Recensione della birra Go To IPA del birrificio Stone Brewing degli USA, con sede anche a Berlino dove questa lattina da session è stata prodotta.

Parlo oggi di una birra in lattina che vuole essere (e vedremo se lo sarà) una session IPA, cioè una India Pale Ale con bevibilità molto alta e gradazione alcolica non elevata, in grado di rinfrescare ogni momento del giorno. Ho già parlato di Stone Brewing, colosso degli Stati Uniti che da qualche anno, dal 2016 per la precisione, ha aperto uno stabilimento in zona Berlino, andando dunque a facilitare la reperibilità e la freschezza di birre come questa Stone Brewing Go To Ipa.

Stone Brewing nasce nel 1996 dall’incontro tra Greg Koch e Steve Wagner, il primo imprenditore in ambito musicale e il secondo home brewer. Dopo qualche anno di studio e progettazione, i due aprono il birrificio originale.
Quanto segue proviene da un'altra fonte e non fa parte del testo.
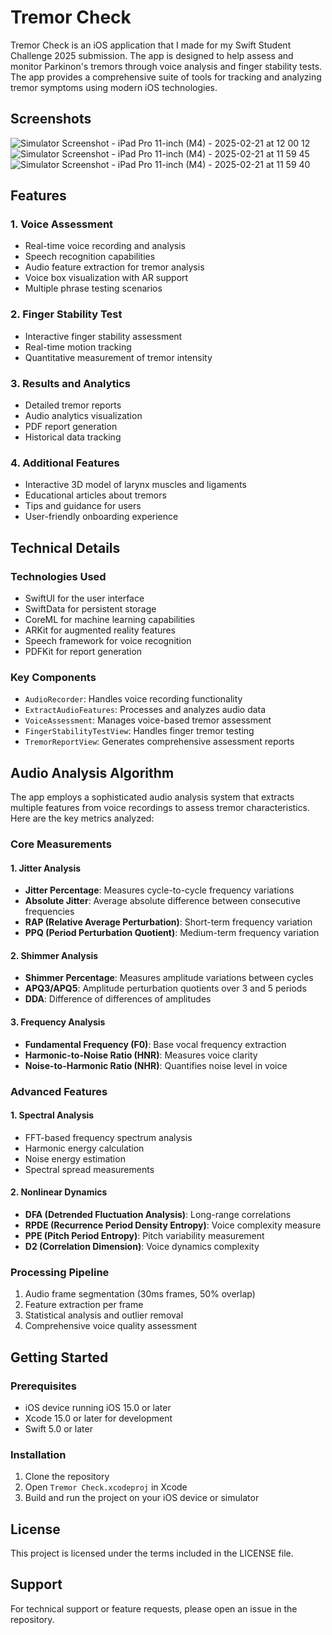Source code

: # Tremor Check

Tremor Check is an iOS application that I made for my Swift Student Challenge 2025 submission. The app is designed to help assess and monitor Parkinon's tremors through voice analysis and finger stability tests. The app provides a comprehensive suite of tools for tracking and analyzing tremor symptoms using modern iOS technologies.

## Screenshots

![Simulator Screenshot - iPad Pro 11-inch (M4) - 2025-02-21 at 12 00 12](https://github.com/user-attachments/assets/c7d4ea39-6219-4917-a27e-7432d1d34933)
![Simulator Screenshot - iPad Pro 11-inch (M4) - 2025-02-21 at 11 59 45](https://github.com/user-attachments/assets/ffc6eb80-7715-4c08-8a00-df44e8636948)
![Simulator Screenshot - iPad Pro 11-inch (M4) - 2025-02-21 at 11 59 40](https://github.com/user-attachments/assets/81e827df-73f8-4ac1-b7aa-2b2db192839b)


## Features

### 1. Voice Assessment
- Real-time voice recording and analysis
- Speech recognition capabilities
- Audio feature extraction for tremor analysis
- Voice box visualization with AR support
- Multiple phrase testing scenarios

### 2. Finger Stability Test
- Interactive finger stability assessment
- Real-time motion tracking
- Quantitative measurement of tremor intensity

### 3. Results and Analytics
- Detailed tremor reports
- Audio analytics visualization
- PDF report generation
- Historical data tracking

### 4. Additional Features
- Interactive 3D model of larynx muscles and ligaments
- Educational articles about tremors
- Tips and guidance for users
- User-friendly onboarding experience

## Technical Details

### Technologies Used
- SwiftUI for the user interface
- SwiftData for persistent storage
- CoreML for machine learning capabilities
- ARKit for augmented reality features
- Speech framework for voice recognition
- PDFKit for report generation

### Key Components
- `AudioRecorder`: Handles voice recording functionality
- `ExtractAudioFeatures`: Processes and analyzes audio data
- `VoiceAssessment`: Manages voice-based tremor assessment
- `FingerStabilityTestView`: Handles finger tremor testing
- `TremorReportView`: Generates comprehensive assessment reports

## Audio Analysis Algorithm

The app employs a sophisticated audio analysis system that extracts multiple features from voice recordings to assess tremor characteristics. Here are the key metrics analyzed:

### Core Measurements

#### 1. Jitter Analysis
- **Jitter Percentage**: Measures cycle-to-cycle frequency variations
- **Absolute Jitter**: Average absolute difference between consecutive frequencies
- **RAP (Relative Average Perturbation)**: Short-term frequency variation
- **PPQ (Period Perturbation Quotient)**: Medium-term frequency variation

#### 2. Shimmer Analysis
- **Shimmer Percentage**: Measures amplitude variations between cycles
- **APQ3/APQ5**: Amplitude perturbation quotients over 3 and 5 periods
- **DDA**: Difference of differences of amplitudes

#### 3. Frequency Analysis
- **Fundamental Frequency (F0)**: Base vocal frequency extraction
- **Harmonic-to-Noise Ratio (HNR)**: Measures voice clarity
- **Noise-to-Harmonic Ratio (NHR)**: Quantifies noise level in voice

### Advanced Features

#### 1. Spectral Analysis
- FFT-based frequency spectrum analysis
- Harmonic energy calculation
- Noise energy estimation
- Spectral spread measurements

#### 2. Nonlinear Dynamics
- **DFA (Detrended Fluctuation Analysis)**: Long-range correlations
- **RPDE (Recurrence Period Density Entropy)**: Voice complexity measure
- **PPE (Pitch Period Entropy)**: Pitch variability measurement
- **D2 (Correlation Dimension)**: Voice dynamics complexity

### Processing Pipeline
1. Audio frame segmentation (30ms frames, 50% overlap)
2. Feature extraction per frame
3. Statistical analysis and outlier removal
4. Comprehensive voice quality assessment

## Getting Started

### Prerequisites
- iOS device running iOS 15.0 or later
- Xcode 15.0 or later for development
- Swift 5.0 or later

### Installation
1. Clone the repository
2. Open `Tremor Check.xcodeproj` in Xcode
3. Build and run the project on your iOS device or simulator

## License

This project is licensed under the terms included in the LICENSE file.

## Support

For technical support or feature requests, please open an issue in the repository. 
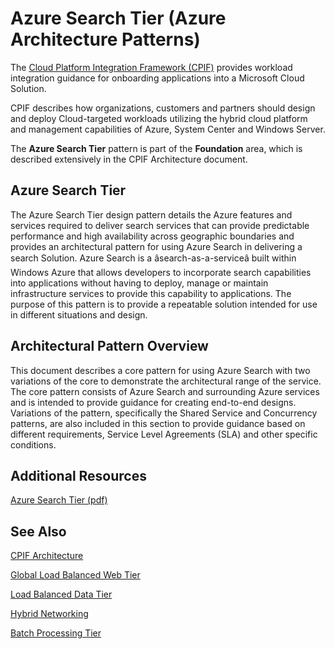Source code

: <properties 
   pageTitle="Azure Search Tier (Azure Architecture Patterns)" 
   description="The Azure Search Tier pattern is part of the Foundation area, which is described extensively in the CPIF Architecture document" 
   services="" 
   documentationCenter="" 
   authors="arynes" 
   manager="fredhar" 
   editor=""/>

<tags
	ms.service="multiple"
	ms.date="03/25/2015"
	wacn.date=""/>

# Azure Search Tier (Azure Architecture Patterns)

The [Cloud Platform Integration Framework (CPIF)](/documentation/articles/azure-architectures-cpif-overview) provides workload integration guidance for onboarding applications into a Microsoft Cloud Solution.  

CPIF describes how organizations, customers and partners should design and deploy Cloud-targeted workloads utilizing the hybrid cloud platform and management capabilities of Azure, System Center and Windows Server. 

The **Azure Search Tier** pattern is part of the **Foundation** area, which is described extensively in the CPIF Architecture document. 

##  Azure Search Tier

The Azure Search Tier design pattern details the Azure features and services required to deliver search services that can provide predictable performance and high availability across geographic boundaries and provides an architectural pattern for using Azure Search in delivering a search Solution.  Azure Search is a âsearch-as-a-serviceâ built within Windows Azure that allows developers to incorporate search capabilities into applications without having to deploy, manage or maintain infrastructure services to provide this capability to applications. The purpose of this pattern is to provide a repeatable solution intended for use in different situations and design. 

## Architectural Pattern Overview 

This document describes a core pattern for using Azure Search with two variations of the core to demonstrate the architectural range of the service.  The core pattern consists of Azure Search and surrounding Azure services and is intended to provide guidance for creating end-to-end designs.  Variations of the pattern, specifically the Shared Service and Concurrency patterns, are also included in this section to provide guidance based on different requirements, Service Level Agreements (SLA) and other specific conditions. 

##  Additional Resources
[Azure Search Tier (pdf)](https://gallery.technet.microsoft.com/Cloud-Platform-Integration-e581d65d) 

## See Also
[CPIF Architecture](https://gallery.technet.microsoft.com/Cloud-Platform-Integration-bd1e434a) 

[Global Load Balanced Web Tier](https://gallery.technet.microsoft.com/Cloud-Platform-Integration-2c3c663a) 

[Load Balanced Data Tier](https://gallery.technet.microsoft.com/Cloud-Platform-Integration-dfb09e41)

[Hybrid Networking](https://gallery.technet.microsoft.com/Cloud-Platform-Integration-5e401f38)

[Batch Processing Tier](https://gallery.technet.microsoft.com/Cloud-Platform-Integration-0bc3f8b1)
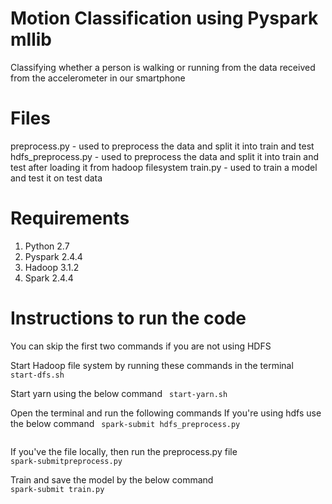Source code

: # Motion Classification using Pyspark mllib
Classifying whether a person is walking or running from the data received from the accelerometer in our smartphone

# Files
 preprocess.py - used to preprocess the data and split it into train and test
 hdfs_preprocess.py - used to preprocess the data and split it into train and test after loading it from hadoop filesystem
 train.py - used to train a model and test it on test data
 
# Requirements
1) Python 2.7 <br>
2) Pyspark 2.4.4 <br>
3) Hadoop 3.1.2 <br>
4) Spark 2.4.4 <br>

# Instructions to run the code
You can skip the first two commands if you are not using HDFS

Start Hadoop file system by running these commands in the terminal
<code>
start-dfs.sh 
</code>

Start yarn using the below command
<code>
start-yarn.sh
</code>

Open the terminal and run the following commands
If you're using hdfs use the below command
<code>
spark-submit hdfs_preprocess.py                                                                               
</code>

If you've the file locally, then run the preprocess.py file
<code>
spark-submitpreprocess.py                                                                               
</code>
Train and save the model by the below command
<code>
spark-submit train.py                                                                               
</code>
 
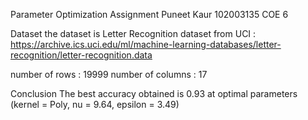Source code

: Parameter Optimization Assignment
Puneet Kaur 102003135 COE 6

Dataset
the dataset is Letter Recognition dataset from UCI : https://archive.ics.uci.edu/ml/machine-learning-databases/letter-recognition/letter-recognition.data

number of rows : 19999 number of columns : 17

Conclusion
The best accuracy obtained is 0.93 at optimal parameters (kernel = Poly, nu = 9.64, epsilon = 3.49)

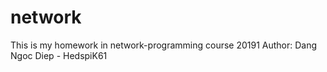 # network
This is my homework in network-programming course 20191
Author: Dang Ngoc Diep - HedspiK61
Stone Brewing ha oggi oltre 1300 dipendenti e distribuisce in ogni angolo del mondo, oltre ad aver aperto uno stabilimento in Germania e una tap room nella Napa Valley. Stone Brewing offre una gamma variegata di prodotti, dalle varie lattine con una grafica molto riconoscibile a sour con invecchiamenti in botte a centinaia di collaborazioni. Una vera e propria multinazionale che fa delle IPA il proprio obiettivo primario (hanno dedicato una intera serie alla tipologia di birra). Questa Stone Brewing Go To Ipa si basa su molti luppoli differenti: Ahtanum, Amarillo, Cascade, Chinook, Citra, Crystal, Magnum, Mosaic, Sterling e Hopsteiner 06300. E’ apparsa sul mercato nel 2014: da oggi invece appare anche nel mio bicchiere!
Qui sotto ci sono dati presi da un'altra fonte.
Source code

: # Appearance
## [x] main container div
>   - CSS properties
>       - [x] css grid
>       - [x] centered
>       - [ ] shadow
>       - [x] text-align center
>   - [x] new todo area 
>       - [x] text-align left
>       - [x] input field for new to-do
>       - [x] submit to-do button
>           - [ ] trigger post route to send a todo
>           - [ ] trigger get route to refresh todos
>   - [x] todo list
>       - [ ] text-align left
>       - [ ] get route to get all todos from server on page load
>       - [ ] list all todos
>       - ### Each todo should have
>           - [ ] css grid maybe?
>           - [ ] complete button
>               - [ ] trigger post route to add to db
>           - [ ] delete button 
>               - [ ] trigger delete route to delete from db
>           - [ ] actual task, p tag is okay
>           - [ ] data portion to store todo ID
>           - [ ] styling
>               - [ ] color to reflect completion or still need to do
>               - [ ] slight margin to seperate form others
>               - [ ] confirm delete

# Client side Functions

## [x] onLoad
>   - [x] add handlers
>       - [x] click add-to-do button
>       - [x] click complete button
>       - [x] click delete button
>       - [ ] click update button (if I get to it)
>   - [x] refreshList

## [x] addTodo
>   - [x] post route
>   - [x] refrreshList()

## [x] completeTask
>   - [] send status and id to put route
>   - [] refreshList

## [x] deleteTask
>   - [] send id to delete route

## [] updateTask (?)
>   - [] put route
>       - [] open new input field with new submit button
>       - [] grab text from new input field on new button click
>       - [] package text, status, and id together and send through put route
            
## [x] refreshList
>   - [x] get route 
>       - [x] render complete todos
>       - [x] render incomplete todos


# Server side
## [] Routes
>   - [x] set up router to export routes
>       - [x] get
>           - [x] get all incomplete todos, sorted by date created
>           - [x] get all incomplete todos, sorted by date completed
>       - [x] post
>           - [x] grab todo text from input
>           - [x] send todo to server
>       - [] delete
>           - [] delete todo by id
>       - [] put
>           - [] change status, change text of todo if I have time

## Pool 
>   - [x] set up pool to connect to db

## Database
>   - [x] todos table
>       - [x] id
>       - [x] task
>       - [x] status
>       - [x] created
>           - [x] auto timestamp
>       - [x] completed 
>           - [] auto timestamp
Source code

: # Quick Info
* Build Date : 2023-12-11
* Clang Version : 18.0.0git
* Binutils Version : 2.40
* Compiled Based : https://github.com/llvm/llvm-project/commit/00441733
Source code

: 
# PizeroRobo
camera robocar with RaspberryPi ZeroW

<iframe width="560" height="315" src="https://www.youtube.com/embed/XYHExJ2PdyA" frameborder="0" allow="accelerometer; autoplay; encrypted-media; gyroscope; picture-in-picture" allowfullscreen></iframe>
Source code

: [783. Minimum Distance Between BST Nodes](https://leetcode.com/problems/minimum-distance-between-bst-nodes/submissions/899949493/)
In lattina dal: 31.07.2018
Scadenza: 27.04.2019
ABV: 4,7%

Recensione della birra Go To IPA del birrificio Stone Brewing degli USA, con sede anche a Berlino dove questa lattina da session è stata prodotta.
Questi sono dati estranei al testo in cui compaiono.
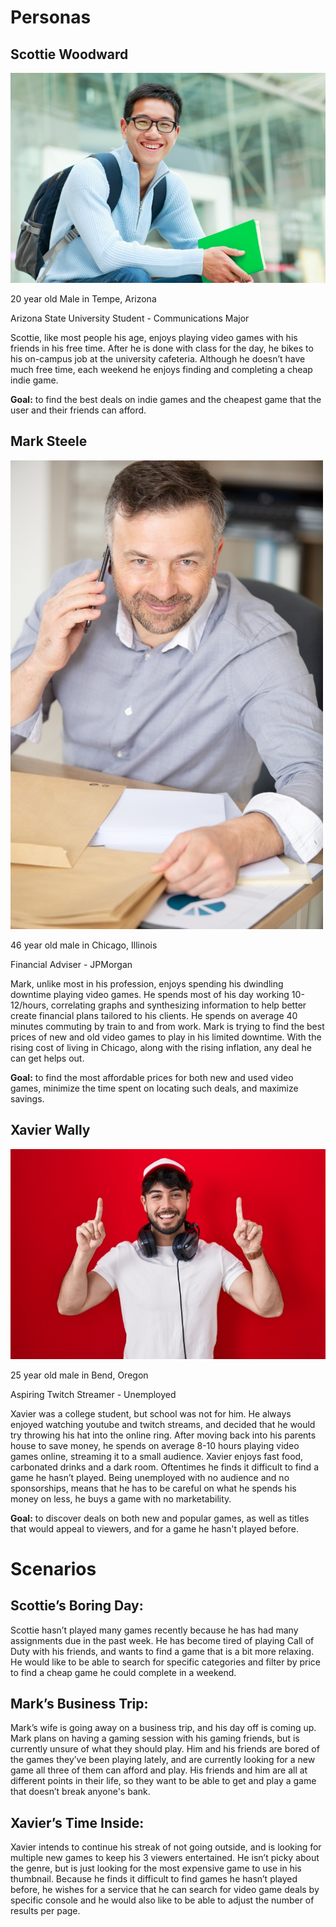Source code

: # Personas
## Scottie Woodward
![ScottieWoodward](../personas/Persona_Scottie.jpg)

20 year old Male in Tempe, Arizona

Arizona State University Student - Communications Major

Scottie, like most people his age, enjoys playing video games with his friends in his free time. After he is done with class for the day, he bikes to his on-campus job at the university cafeteria. Although he doesn’t have much free time, each weekend he enjoys finding and completing a cheap indie game. 

**Goal:** to find the best deals on indie games and the cheapest game that the user and their friends can afford.

## Mark Steele
![MarkSteel](../personas/Persona_Mark.jpg)

46 year old male in Chicago, Illinois

Financial Adviser - JPMorgan

Mark, unlike most in his profession, enjoys spending his dwindling downtime playing video games. He spends most of his day working 10-12/hours, correlating graphs and synthesizing information to help better create financial plans tailored to his clients. He spends on average 40 minutes commuting by train to and from work. 
Mark is trying to find the best prices of new and old video games to play in his limited downtime. With the rising cost of living in Chicago, along with the rising inflation, any deal he can get helps out.

**Goal:** to find the most affordable prices for both new and used video games, minimize the time spent on locating such deals, and maximize savings.

## Xavier Wally
![XavierWally](../personas/Persona_Xavier.jpg)

25 year old male in Bend, Oregon

Aspiring Twitch Streamer - Unemployed

Xavier was a college student, but school was not for him. He always enjoyed watching youtube and twitch streams, and decided that he would try throwing his hat into the online ring. After moving back into his parents house to save money, he spends on average 8-10 hours playing video games online, streaming it to a small audience. 
Xavier enjoys fast food, carbonated drinks and a dark room. Oftentimes he finds it difficult to find a game he hasn’t played. Being unemployed with no audience and no sponsorships, means that he has to be careful on what he spends his money on less, he buys a game with no marketability.

**Goal:** to discover deals on both new and popular games, as well as titles that would appeal to viewers, and for a game he hasn't played before.


# Scenarios

## Scottie’s Boring Day:

Scottie hasn’t played many games recently because he has had many assignments due in the past week. He has become tired of playing Call of Duty with his friends, and wants to find a game that is a bit more relaxing. He would like to be able to search for specific categories and filter by price to find a cheap game he could complete in a weekend.

## Mark’s Business Trip:

Mark’s wife is going away on a business trip, and his day off is coming up. Mark plans on having a gaming session with his gaming friends, but is currently unsure of what they should play. Him and his friends are bored of the games they’ve been playing lately, and are currently looking for a new game all three of them can afford and play. His friends and him are all at different points in their life, so they want to be able to get and play a game that doesn’t break anyone's bank. 


## Xavier’s Time Inside:

Xavier intends to continue his streak of not going outside, and is looking for multiple new games to keep his 3 viewers entertained. He isn’t picky about the genre, but is just looking for the most expensive game to use in his thumbnail. Because he finds it difficult to find games he hasn’t played before, he wishes for a service that he can search for video game deals by specific console and he would also like to be able to adjust the number of results per page.

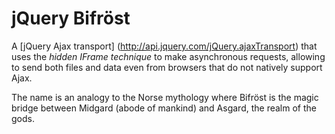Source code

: jQuery Bifröst
==============

A [jQuery Ajax transport] (http://api.jquery.com/jQuery.ajaxTransport) that uses
the *hidden IFrame technique* to make asynchronous requests, allowing to send
both files and data even from browsers that do not natively support Ajax.

The name is an analogy to the Norse mythology where Bifröst is the magic
bridge between Midgard (abode of mankind) and Asgard, the realm of the gods.
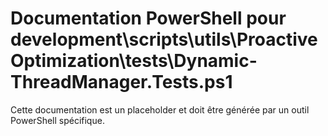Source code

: # Documentation PowerShell pour development\scripts\utils\ProactiveOptimization\tests\Dynamic-ThreadManager.Tests.ps1

Cette documentation est un placeholder et doit être générée par un outil PowerShell spécifique.
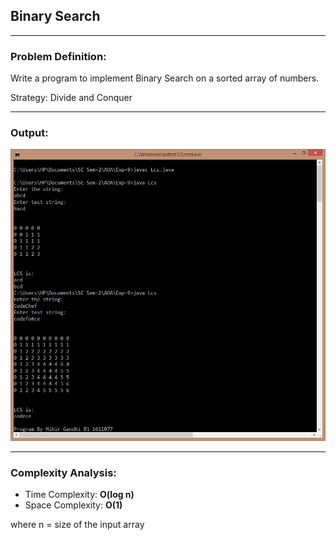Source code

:## Binary Search

-----------------------------------------
### Problem Definition:
Write a program to implement Binary Search on a sorted array of numbers.

Strategy: Divide and Conquer

------------------------------------------
### Output:

<p align="center">
    <img src="./output.jpg">
</p>

------------------------------------------
### Complexity Analysis:

* Time Complexity: **O(log n)** 
* Space Complexity: **O(1)** 

where n = size of the input array
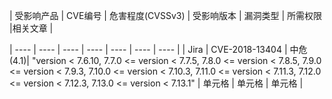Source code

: | 受影响产品  | CVE编号  | 危害程度(CVSSv3)  | 受影响版本  | 漏洞类型  | 所需权限  |相关文章  |

|  ----  | ----         |  ----    |  ----            |  ----       |  ----     |  ----  | 
| Jira |  CVE-2018-13404 |  中危(4.1)|  "version < 7.6.10, 7.7.0 <= version < 7.7.5, 7.8.0 <= version < 7.8.5, 7.9.0 <= version < 7.9.3, 7.10.0 <= version < 7.10.3, 7.11.0 <= version < 7.11.3, 7.12.0 <= version < 7.12.3, 7.13.0 <= version < 7.13.1"
 |  单元格 |  单元格 |  单元格 |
Aspetto: abbondante schiuma bianca che scende in fretta; colore giallo paglierino leggermente torbido.

Naso: impatto tropicale evidente, ananas, mango e cedro; un leggero tocco vanigliato, da baccello di vaniglia. Pepe bianco e qualche sentore erbaceo. La frutta tropicale domina, anche a distanza dal bicchiere.

Palato: imbocco di intensità sopra la media, ancora frutta tropicale, poi seltz sulla punta della lingua. La parte amaricante è evidente, bollicine di media intensità. L’amaro guida l’ultima parte del sorso.

Finale: persistenza sopra la media, principalmente amaro. Note erbacee, pepe bianco, zenzero, cioccolato fondente.

Commento: gli IBU si sentono tutti, anche grazie a una freschezza invidiabile e alla gradazione ottimale. Si ama o si odia, le vibranti note tropicali al naso sono solo un ricordo quando si inizia a bere. Facile, veloce, monolitica.